At the GTTA Board meeting yesterday (see previous post for additional information on this), GO Transit presented an overview of its plans for additional parking on the network. I won’t go into the fine details here, but broadly this contained two important directions:
- GO is moving toward parking structures, possibly in conjuction with development of its parking lot properties, as an alternative to continued outward expansion of the lots.
- The target growth rate is from 1,500 to 2,000 spaces per year.
GO currenly operates 48,500 parking spaces, and the park-and-ride sector now account for 67% of ridership. Other modal shares are kiss-and-ride (15%), walking (9%), local transit (8%) and cycling (.5% to 1%).
In the long run, parking is not sustainable at its current modal share. Assuming a 20-year growth rate in the middle of GO’s cited range (1,750), this would give 35,000 more spaces. However, GO expects its riding to double over the next 20 years, and external factors such as a stepp rise in oil prices could accelerate this. Clearly, parking will handle a lower, even if still important, proportion of total ridership. A further problem is that a route such as Lakeshore with plans for large increases in capacity through electrification and extension is not necessarily where the additional parking capacity can be easily located. Rapid growth in ridership may outstrip parking growth on this line.
This puts a considerable additional demand on local transit service to the GO stations both in quantity and in hours of service. This will be a challenge for local transit operators and, by extension for the GTTA.
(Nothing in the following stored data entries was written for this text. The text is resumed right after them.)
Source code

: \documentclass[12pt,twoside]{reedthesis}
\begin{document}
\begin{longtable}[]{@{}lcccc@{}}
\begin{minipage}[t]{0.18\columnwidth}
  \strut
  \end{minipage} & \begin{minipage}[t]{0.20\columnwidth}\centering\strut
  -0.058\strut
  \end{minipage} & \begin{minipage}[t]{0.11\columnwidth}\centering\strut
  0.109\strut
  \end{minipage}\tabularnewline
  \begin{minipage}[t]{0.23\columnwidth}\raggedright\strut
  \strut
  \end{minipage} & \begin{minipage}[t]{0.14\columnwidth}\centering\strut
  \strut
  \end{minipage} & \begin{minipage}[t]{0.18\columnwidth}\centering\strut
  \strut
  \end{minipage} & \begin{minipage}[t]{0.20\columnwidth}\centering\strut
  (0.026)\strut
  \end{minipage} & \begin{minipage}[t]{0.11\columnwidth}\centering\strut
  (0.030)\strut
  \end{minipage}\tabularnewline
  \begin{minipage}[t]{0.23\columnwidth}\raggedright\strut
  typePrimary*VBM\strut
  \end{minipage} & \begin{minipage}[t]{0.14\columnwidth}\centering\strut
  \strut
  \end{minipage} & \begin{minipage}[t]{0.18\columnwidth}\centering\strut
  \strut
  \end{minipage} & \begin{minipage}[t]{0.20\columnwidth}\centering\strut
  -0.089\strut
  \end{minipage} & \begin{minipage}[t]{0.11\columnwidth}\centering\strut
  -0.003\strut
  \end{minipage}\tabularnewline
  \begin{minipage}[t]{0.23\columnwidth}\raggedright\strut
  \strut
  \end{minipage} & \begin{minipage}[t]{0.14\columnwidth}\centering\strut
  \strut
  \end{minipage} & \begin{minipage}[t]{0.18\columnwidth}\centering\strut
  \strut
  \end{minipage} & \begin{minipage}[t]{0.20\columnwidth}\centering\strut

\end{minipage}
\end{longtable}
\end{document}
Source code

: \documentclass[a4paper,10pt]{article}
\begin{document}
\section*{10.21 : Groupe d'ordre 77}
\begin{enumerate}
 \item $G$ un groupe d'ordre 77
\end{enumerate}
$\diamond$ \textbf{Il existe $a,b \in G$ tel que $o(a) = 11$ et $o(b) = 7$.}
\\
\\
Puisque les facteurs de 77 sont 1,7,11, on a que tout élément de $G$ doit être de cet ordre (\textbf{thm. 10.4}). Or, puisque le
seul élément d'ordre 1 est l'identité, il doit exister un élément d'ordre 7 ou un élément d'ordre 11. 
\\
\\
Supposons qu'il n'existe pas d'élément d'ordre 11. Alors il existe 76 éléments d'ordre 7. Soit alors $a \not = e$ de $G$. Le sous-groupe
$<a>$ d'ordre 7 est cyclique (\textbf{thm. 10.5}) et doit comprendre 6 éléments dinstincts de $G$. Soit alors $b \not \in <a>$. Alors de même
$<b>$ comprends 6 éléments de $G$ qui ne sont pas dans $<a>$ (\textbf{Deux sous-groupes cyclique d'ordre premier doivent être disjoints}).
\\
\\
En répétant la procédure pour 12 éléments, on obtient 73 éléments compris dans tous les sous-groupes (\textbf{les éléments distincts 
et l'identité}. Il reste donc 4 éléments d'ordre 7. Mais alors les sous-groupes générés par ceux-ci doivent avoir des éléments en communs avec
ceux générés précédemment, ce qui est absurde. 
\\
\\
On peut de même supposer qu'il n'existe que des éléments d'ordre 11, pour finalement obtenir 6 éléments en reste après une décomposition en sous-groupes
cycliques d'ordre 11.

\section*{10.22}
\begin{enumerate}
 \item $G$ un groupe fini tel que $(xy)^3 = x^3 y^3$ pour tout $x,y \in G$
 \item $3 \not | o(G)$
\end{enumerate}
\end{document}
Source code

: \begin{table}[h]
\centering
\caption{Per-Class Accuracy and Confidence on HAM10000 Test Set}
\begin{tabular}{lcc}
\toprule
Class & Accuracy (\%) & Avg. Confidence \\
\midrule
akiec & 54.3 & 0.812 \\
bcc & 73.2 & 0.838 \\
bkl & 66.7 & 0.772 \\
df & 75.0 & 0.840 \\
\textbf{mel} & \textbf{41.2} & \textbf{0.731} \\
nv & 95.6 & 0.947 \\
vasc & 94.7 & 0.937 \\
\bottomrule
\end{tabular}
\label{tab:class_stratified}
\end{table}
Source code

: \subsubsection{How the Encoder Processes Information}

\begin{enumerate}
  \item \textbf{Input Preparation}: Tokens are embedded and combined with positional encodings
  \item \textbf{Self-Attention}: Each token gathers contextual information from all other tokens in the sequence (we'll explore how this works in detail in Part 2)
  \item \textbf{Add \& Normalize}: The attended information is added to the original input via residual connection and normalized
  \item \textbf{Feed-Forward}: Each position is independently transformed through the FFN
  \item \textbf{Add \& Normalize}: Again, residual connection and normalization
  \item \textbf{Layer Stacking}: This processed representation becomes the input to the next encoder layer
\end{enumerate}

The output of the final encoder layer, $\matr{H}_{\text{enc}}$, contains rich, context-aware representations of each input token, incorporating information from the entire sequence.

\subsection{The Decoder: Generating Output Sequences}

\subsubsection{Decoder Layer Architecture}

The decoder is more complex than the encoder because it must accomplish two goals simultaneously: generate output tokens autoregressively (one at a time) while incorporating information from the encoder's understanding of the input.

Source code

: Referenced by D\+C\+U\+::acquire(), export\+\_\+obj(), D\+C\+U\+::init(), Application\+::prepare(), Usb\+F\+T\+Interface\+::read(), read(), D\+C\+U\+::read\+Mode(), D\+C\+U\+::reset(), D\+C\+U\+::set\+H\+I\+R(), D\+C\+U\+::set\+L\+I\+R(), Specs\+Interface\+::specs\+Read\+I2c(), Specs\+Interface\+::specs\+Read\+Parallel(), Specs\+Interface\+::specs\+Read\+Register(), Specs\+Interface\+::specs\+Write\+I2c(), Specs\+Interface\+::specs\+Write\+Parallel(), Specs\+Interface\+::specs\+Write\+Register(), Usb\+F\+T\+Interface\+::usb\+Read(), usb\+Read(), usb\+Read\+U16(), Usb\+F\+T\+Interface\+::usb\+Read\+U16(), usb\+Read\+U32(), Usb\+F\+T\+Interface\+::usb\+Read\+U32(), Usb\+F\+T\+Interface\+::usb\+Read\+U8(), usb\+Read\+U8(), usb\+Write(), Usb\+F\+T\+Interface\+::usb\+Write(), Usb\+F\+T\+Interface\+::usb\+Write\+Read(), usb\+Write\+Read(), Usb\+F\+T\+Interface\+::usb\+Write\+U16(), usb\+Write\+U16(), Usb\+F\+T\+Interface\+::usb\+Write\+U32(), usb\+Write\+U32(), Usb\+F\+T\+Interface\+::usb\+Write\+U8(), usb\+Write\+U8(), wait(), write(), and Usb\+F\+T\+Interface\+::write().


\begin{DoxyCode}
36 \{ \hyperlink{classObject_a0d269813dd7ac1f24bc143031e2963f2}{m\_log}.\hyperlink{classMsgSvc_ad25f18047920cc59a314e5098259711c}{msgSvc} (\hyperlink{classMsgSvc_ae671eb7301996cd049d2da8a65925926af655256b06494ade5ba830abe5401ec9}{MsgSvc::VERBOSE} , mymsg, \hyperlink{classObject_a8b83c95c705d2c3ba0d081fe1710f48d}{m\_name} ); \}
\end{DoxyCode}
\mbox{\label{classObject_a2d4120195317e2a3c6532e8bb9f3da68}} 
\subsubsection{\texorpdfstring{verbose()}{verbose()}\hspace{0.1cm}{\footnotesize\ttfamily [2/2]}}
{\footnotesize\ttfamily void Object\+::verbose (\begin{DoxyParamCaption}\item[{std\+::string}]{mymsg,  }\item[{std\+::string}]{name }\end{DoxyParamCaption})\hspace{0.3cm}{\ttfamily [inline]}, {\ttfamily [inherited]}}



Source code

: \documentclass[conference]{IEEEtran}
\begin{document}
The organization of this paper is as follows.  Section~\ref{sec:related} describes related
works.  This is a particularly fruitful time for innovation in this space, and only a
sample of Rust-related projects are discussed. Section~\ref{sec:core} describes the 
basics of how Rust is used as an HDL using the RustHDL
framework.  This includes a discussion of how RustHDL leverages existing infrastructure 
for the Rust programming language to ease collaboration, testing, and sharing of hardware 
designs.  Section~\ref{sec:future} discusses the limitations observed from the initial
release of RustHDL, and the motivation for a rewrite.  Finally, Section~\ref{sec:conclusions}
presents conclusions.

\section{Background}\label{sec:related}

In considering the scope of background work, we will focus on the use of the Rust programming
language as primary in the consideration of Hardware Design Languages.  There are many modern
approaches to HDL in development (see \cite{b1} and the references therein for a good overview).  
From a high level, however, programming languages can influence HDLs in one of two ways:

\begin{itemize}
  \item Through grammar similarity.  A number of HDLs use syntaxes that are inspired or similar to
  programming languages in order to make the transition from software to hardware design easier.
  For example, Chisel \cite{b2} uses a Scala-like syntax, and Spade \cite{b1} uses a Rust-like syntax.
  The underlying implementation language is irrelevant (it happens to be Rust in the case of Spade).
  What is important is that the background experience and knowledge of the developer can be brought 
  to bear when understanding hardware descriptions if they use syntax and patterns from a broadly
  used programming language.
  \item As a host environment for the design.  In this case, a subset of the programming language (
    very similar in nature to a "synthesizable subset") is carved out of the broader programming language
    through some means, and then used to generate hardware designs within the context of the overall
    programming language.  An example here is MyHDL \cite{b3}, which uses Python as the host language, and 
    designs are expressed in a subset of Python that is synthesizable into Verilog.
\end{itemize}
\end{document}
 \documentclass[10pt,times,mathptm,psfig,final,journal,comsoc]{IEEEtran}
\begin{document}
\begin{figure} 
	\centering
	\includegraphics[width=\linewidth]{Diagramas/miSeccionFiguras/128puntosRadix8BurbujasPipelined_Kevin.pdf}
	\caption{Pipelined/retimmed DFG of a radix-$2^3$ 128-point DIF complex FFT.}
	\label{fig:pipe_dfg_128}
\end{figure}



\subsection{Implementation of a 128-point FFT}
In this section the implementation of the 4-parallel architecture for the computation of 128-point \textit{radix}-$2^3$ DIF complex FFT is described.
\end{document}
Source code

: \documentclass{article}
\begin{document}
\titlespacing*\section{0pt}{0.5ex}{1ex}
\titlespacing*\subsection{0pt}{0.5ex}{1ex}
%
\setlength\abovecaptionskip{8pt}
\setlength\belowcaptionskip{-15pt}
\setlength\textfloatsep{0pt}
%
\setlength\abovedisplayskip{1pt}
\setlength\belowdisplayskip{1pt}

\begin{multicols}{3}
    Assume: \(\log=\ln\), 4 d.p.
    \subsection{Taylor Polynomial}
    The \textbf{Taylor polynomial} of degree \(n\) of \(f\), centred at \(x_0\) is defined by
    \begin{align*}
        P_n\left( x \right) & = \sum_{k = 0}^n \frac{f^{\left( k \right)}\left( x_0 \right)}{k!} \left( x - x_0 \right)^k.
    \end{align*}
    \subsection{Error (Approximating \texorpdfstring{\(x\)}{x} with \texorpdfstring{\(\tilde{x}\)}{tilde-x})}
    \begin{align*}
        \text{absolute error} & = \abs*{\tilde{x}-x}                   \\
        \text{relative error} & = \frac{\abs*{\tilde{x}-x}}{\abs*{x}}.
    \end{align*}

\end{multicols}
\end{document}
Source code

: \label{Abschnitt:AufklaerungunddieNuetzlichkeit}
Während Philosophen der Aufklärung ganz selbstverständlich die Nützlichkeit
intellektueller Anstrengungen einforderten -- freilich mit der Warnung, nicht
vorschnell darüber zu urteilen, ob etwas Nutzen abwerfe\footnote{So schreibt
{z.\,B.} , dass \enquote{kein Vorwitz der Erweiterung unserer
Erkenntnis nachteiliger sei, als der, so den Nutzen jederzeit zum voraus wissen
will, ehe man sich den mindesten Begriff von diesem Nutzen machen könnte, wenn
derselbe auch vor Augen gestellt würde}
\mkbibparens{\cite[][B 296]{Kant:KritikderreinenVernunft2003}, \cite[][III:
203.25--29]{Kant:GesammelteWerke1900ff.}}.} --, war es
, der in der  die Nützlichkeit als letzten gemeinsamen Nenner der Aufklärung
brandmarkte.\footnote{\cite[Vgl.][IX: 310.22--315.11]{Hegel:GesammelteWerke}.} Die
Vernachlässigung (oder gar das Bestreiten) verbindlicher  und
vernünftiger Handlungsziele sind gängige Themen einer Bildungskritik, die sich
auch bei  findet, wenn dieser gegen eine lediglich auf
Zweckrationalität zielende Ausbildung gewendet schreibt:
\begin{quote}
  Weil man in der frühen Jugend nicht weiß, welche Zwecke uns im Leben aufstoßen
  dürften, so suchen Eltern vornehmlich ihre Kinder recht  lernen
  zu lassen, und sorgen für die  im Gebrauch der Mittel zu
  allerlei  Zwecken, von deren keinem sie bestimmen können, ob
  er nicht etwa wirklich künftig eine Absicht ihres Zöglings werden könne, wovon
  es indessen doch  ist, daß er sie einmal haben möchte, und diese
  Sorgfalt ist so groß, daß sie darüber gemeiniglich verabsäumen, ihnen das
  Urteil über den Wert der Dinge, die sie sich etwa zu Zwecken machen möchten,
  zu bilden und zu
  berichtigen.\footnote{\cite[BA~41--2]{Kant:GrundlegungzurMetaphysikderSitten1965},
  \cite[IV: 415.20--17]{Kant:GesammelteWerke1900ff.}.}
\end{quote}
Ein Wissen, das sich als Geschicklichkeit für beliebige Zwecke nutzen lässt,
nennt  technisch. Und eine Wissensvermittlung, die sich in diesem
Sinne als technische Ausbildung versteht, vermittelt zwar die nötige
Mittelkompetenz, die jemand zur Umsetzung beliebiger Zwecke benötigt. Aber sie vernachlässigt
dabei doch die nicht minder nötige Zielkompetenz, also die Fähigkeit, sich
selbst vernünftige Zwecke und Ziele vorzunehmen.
As the GTTA contemplates the future role of transit, it must adapt from provision of downtown-oriented, peak Monday to Friday communting service (including the local transit component) to service that makes travel by transit within and among the regions easy. After all, much of the GTA gridlock comes not from commuters to downtown, but from travel between the regions including phenomena such as the lunch-hour traffic jams.
This is one of several cases the GTTA must not adopt a “more of the same” approach to transit.